974-A MORIBUNDA - Humor

Tarde de verão, o sol quente queimando as moleiras de quem se atrevesse andar fora das sombras dos telhados ou das árvores das praças da cidade. Pelas três horas, sem se importar com o calor, ouvia-se, infalivelmente, a voz de Zé Coquinho, ampliada pela corneta metálica, anunciando o filme que seria exibido no Cine Recreio.

— Não percão! Hoje às oito da noite no Cine Recreio, o filme “Poeira em Alto Mar” com

A figura de Zé Coquinho era a de um filme de terror de quinta categoria, isto é, daqueles que espanta, mas não mete medo em ninguém: baixo, muito magro, corcunda e mancando de uma perna. O rosto com uma barba sempre por fazer, era marcado por uma cicatriz. Usava roupas amarfanhadas e um chapéu preto de abas longas.

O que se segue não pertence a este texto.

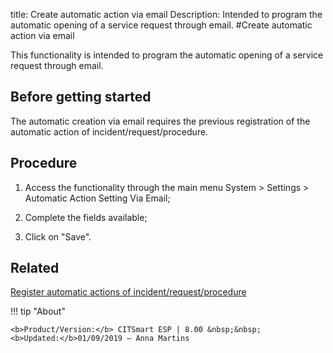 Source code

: title: Create automatic action via email
Description: Intended to program the automatic opening of a service request through email.
#Create automatic action via email

This functionality is intended to program the automatic opening of a service
request through email.

Before getting started
--------------------------

The automatic creation via email requires the previous registration of the
automatic action of incident/request/procedure.

Procedure
-------------

1.  Access the functionality through the main menu System \> Settings \>
    Automatic Action Setting Via Email;

2.  Complete the fields available;

3.  Click on "Save".

Related
-------

[Register automatic actions of incident/request/procedure](/en-us/citsmart-esp-8/additional-features/automation-of-operation/configuration/register-automatic-actions-incident-request-procedure.html)

!!! tip "About"

    <b>Product/Version:</b> CITSmart ESP | 8.00 &nbsp;&nbsp;
    <b>Updated:</b>01/09/2019 – Anna Martins
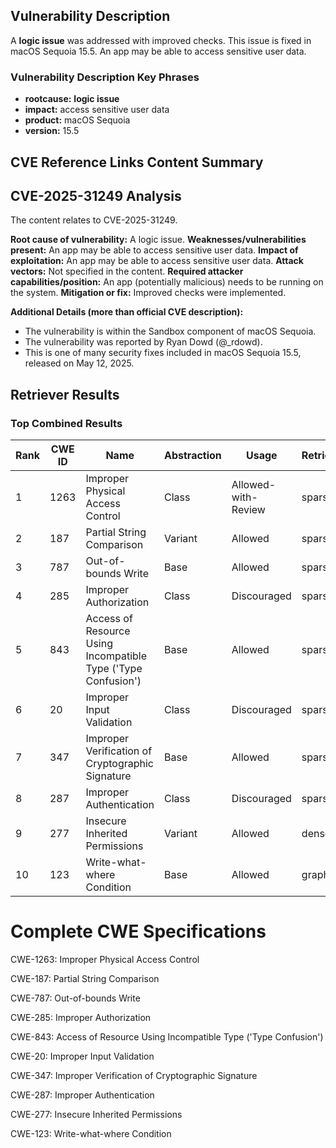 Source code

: ## Vulnerability Description
A **logic issue** was addressed with improved checks. This issue is fixed in macOS Sequoia 15.5. An app may be able to access sensitive user data.

### Vulnerability Description Key Phrases
- **rootcause:** **logic issue**
- **impact:** access sensitive user data
- **product:** macOS Sequoia
- **version:** 15.5

## CVE Reference Links Content Summary
## CVE-2025-31249 Analysis

The content relates to CVE-2025-31249.

**Root cause of vulnerability:** A logic issue.
**Weaknesses/vulnerabilities present:** An app may be able to access sensitive user data.
**Impact of exploitation:** An app may be able to access sensitive user data.
**Attack vectors:** Not specified in the content.
**Required attacker capabilities/position:** An app (potentially malicious) needs to be running on the system.
**Mitigation or fix:** Improved checks were implemented.

**Additional Details (more than official CVE description):**

*   The vulnerability is within the Sandbox component of macOS Sequoia.
*   The vulnerability was reported by Ryan Dowd (@\_rdowd).
*   This is one of many security fixes included in macOS Sequoia 15.5, released on May 12, 2025.

## Retriever Results

### Top Combined Results

| Rank | CWE ID | Name | Abstraction | Usage  | Retrievers | Individual Scores |
|------|--------|------|-------------|-------|------------|-------------------|
| 1 | 1263 | Improper Physical Access Control | Class | Allowed-with-Review | sparse | 0.201 |
| 2 | 187 | Partial String Comparison | Variant | Allowed | sparse | 0.189 |
| 3 | 787 | Out-of-bounds Write | Base | Allowed | sparse | 0.186 |
| 4 | 285 | Improper Authorization | Class | Discouraged | sparse | 0.173 |
| 5 | 843 | Access of Resource Using Incompatible Type ('Type Confusion') | Base | Allowed | sparse | 0.167 |
| 6 | 20 | Improper Input Validation | Class | Discouraged | sparse | 0.166 |
| 7 | 347 | Improper Verification of Cryptographic Signature | Base | Allowed | sparse | 0.166 |
| 8 | 287 | Improper Authentication | Class | Discouraged | sparse | 0.164 |
| 9 | 277 | Insecure Inherited Permissions | Variant | Allowed | dense | 0.487 |
| 10 | 123 | Write-what-where Condition | Base | Allowed | graph | 0.002 |



# Complete CWE Specifications

CWE-1263: Improper Physical Access Control

CWE-187: Partial String Comparison

CWE-787: Out-of-bounds Write

CWE-285: Improper Authorization

CWE-843: Access of Resource Using Incompatible Type ('Type Confusion')

CWE-20: Improper Input Validation

CWE-347: Improper Verification of Cryptographic Signature

CWE-287: Improper Authentication

CWE-277: Insecure Inherited Permissions

CWE-123: Write-what-where Condition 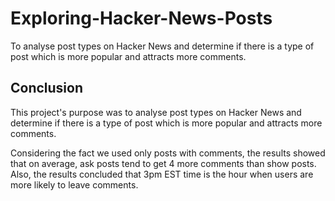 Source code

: # Exploring-Hacker-News-Posts
To analyse post types on Hacker News and determine if there is a type of post which is more popular and attracts more comments.

## Conclusion
This project's purpose was to analyse post types on Hacker News and determine if there is a type of post which is more popular and attracts more comments.

Considering the fact we used only posts with comments, the results showed that on average, ask posts tend to get 4 more comments than show posts. Also, the results concluded that 3pm EST time is the hour when users are more likely to leave comments.
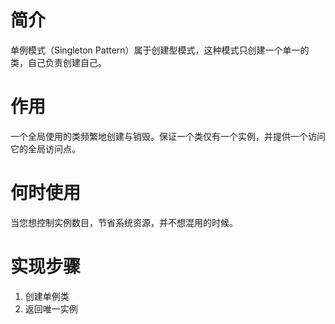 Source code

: # 简介
单例模式（Singleton Pattern）属于创建型模式，这种模式只创建一个单一的类，自己负责创建自己。

# 作用
一个全局使用的类频繁地创建与销毁。保证一个类仅有一个实例，并提供一个访问它的全局访问点。

# 何时使用
当您想控制实例数目，节省系统资源，并不想混用的时候。

# 实现步骤
1. 创建单例类
2. 返回唯一实例

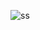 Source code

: ![ss](https://user-images.githubusercontent.com/89324014/135749076-286045eb-c5ce-403a-9f08-dc4bb7632669.png)
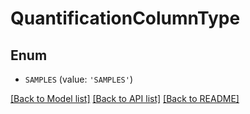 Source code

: # QuantificationColumnType


## Enum

* `SAMPLES` (value: `'SAMPLES'`)

[[Back to Model list]](../README.md#documentation-for-models) [[Back to API list]](../README.md#documentation-for-api-endpoints) [[Back to README]](../README.md)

Na cidade dois cinemas disputavam o público amante de cinema: o Cine São Sebastião, situado na praça da matriz, era mais chique, exibindo filmes da Metro, Warner e Fox, com artistas famosos. Sua propaganda era feita através de boletins coloridos, distribuídos de casa em casa, também à tarde, com o nome do filme do dia e os dos próximos dias. Era ilustrado com pequenas fotos dos artistas e das marcas dos grandes estúdios americanos. Os garotos gostavam muito dos tais “programas” para cortar as figurinhas e jogar bafo.

O Cine Recreio era antigo, do tempo do cinema mudo. O edifício de dois pavimentos apresentava sinais da idade e exibia filmes brasileiros, mexicanos (muito sensuais para a época) e até americanos, de lutas marciais (kung-fu). A assistência era constituída na maioria por homens. Raramente exibia um filme de boa qualidade.

O Zé Coquinho era quem anunciava os filmes. Além da figura exótica, também era meio-analfabeto. Por isso o gerente do cine ensaiava com ele antes de liberá-lo para gritar nas ruas.

Uma tarde, o Zé saiu sem o devido “ensaio” e nas proximidades do cinema começou a gritar:

— Hoje no cine Recreio o grande drama de crime e amor: MADAMEX A RÉ MISTERIOSA!

Ao ouvir os gritos do seu anunciador, o gerente saiu correndo e alcançou o Zé antes que repetisse o erro:.

— Para, para Zé!

E ali mesmo fez o ensaio:

— É MA-DA-ME – CHIS – MADAME CHIS, ENTENDEU?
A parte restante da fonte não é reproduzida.